> **YOUR OBJECTIVE**
Say how many lines of the listing below contain "same", giving the number and nothing else.

____

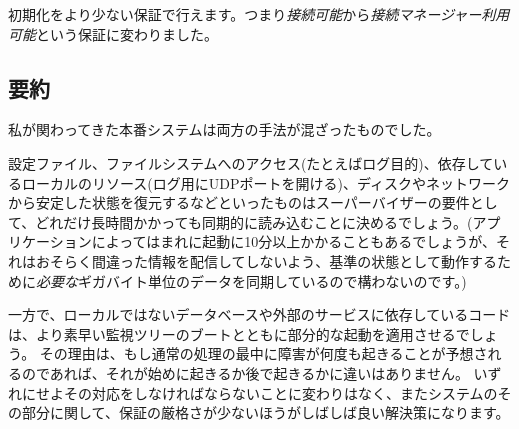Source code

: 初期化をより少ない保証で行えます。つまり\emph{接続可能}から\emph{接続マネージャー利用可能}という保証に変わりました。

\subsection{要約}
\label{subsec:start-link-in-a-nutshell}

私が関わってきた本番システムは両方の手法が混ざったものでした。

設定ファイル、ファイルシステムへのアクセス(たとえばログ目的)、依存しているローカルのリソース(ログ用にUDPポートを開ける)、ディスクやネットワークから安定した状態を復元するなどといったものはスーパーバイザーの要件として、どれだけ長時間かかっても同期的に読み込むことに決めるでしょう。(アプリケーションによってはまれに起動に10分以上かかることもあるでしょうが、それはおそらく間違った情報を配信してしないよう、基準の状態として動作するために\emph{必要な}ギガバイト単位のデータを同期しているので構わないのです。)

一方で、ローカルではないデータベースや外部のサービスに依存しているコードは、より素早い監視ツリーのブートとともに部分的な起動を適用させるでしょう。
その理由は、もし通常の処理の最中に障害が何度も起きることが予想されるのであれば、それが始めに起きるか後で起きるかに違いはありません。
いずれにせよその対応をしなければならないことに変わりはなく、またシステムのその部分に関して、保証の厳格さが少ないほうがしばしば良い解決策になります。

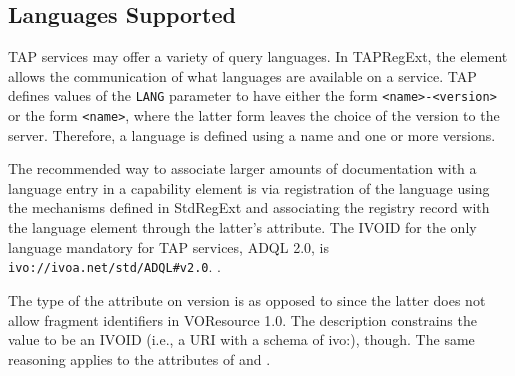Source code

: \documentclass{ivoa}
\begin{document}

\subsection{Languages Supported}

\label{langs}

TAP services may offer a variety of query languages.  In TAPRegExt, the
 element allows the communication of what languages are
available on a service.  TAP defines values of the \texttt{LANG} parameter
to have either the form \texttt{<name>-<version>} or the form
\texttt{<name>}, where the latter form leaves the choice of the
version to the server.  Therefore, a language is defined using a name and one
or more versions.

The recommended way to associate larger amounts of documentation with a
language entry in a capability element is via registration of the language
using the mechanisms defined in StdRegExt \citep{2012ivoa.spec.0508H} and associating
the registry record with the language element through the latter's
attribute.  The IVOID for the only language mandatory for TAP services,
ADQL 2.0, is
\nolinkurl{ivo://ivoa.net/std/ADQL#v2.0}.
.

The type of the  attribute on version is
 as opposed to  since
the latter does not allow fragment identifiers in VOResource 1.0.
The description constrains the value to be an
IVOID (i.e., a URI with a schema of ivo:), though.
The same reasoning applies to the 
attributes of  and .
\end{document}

____

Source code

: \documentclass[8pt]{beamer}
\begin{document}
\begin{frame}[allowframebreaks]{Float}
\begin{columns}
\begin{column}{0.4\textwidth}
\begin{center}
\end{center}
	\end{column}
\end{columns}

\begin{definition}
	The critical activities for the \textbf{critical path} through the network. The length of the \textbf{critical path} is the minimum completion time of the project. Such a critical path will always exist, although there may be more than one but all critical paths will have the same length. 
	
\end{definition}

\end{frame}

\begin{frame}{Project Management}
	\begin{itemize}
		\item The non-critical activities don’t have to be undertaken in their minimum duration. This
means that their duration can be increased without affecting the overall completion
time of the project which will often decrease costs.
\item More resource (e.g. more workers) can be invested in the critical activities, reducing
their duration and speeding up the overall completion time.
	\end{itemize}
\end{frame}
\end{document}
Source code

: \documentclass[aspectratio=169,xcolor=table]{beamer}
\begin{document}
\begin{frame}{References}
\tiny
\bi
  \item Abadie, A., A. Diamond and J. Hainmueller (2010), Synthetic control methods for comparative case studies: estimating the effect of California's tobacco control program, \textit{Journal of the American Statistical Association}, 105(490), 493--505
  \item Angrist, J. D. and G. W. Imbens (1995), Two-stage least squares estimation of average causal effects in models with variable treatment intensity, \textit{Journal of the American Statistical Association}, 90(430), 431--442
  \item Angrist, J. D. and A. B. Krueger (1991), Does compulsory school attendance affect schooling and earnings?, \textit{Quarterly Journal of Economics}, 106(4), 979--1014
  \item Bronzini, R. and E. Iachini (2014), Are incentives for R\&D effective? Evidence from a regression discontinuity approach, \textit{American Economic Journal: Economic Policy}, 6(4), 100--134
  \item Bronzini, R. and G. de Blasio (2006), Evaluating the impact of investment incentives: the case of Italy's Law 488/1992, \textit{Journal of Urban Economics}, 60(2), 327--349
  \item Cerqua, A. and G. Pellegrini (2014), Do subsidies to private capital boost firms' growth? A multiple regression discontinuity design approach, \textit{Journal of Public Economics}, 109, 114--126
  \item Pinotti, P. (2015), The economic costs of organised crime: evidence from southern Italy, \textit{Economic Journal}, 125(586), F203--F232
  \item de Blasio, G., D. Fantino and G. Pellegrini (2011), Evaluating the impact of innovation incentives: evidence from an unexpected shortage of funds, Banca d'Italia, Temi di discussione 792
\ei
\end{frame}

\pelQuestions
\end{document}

____

> **ANSWER FOR THIS EXERCISE**
2